:: Required work ::
Give the entries again, exactly as they stand.

[[ Data listing open ]]

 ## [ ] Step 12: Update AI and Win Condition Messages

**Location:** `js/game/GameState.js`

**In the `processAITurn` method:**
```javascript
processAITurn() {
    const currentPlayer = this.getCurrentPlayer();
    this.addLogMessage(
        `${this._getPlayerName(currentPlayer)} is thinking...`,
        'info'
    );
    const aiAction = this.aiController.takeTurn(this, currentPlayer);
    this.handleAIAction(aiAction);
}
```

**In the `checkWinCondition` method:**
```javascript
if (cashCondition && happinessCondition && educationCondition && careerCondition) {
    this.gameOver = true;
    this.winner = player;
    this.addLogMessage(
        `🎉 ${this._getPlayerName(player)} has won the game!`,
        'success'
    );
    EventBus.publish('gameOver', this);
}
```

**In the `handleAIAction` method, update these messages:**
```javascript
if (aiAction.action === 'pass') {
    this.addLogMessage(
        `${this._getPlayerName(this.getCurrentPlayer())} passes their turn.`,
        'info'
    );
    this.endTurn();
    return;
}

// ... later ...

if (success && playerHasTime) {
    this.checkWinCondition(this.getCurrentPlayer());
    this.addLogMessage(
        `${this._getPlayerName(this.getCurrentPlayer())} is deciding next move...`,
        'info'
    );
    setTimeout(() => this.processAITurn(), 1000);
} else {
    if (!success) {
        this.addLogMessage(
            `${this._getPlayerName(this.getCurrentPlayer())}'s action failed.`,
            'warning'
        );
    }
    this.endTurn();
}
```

[[ Data listing closed ]]

:: Task output ::
 ## [ ] Step 12: Update AI and Win Condition Messages

**Location:** `js/game/GameState.js`

**In the `processAITurn` method:**
```javascript
processAITurn() {
    const currentPlayer = this.getCurrentPlayer();
    this.addLogMessage(
        `${this._getPlayerName(currentPlayer)} is thinking...`,
        'info'
    );
    const aiAction = this.aiController.takeTurn(this, currentPlayer);
    this.handleAIAction(aiAction);
}
```

**In the `checkWinCondition` method:**
```javascript
if (cashCondition && happinessCondition && educationCondition && careerCondition) {
    this.gameOver = true;
    this.winner = player;
    this.addLogMessage(
        `🎉 ${this._getPlayerName(player)} has won the game!`,
        'success'
    );
    EventBus.publish('gameOver', this);
}
```

**In the `handleAIAction` method, update these messages:**
```javascript
if (aiAction.action === 'pass') {
    this.addLogMessage(
        `${this._getPlayerName(this.getCurrentPlayer())} passes their turn.`,
        'info'
    );
    this.endTurn();
    return;
}

// ... later ...

if (success && playerHasTime) {
    this.checkWinCondition(this.getCurrentPlayer());
    this.addLogMessage(
        `${this._getPlayerName(this.getCurrentPlayer())} is deciding next move...`,
        'info'
    );
    setTimeout(() => this.processAITurn(), 1000);
} else {
    if (!success) {
        this.addLogMessage(
            `${this._getPlayerName(this.getCurrentPlayer())}'s action failed.`,
            'warning'
        );
    }
    this.endTurn();
}
```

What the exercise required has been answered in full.